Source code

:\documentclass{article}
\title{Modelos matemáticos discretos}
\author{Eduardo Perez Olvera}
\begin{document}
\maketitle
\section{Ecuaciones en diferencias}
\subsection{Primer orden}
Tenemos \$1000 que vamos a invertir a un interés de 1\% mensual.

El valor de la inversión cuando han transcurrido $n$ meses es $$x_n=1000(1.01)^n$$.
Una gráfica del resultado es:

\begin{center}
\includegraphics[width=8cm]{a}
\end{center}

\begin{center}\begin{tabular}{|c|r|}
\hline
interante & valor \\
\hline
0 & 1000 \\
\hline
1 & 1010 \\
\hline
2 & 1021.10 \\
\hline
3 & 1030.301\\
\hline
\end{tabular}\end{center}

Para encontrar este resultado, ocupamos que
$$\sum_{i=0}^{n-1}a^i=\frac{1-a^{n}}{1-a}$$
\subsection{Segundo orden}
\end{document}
⁂
The answer must be every line of the data that contains the word "tabular".

\begin{center}\begin{tabular}{|c|r|}
\end{tabular}\end{center}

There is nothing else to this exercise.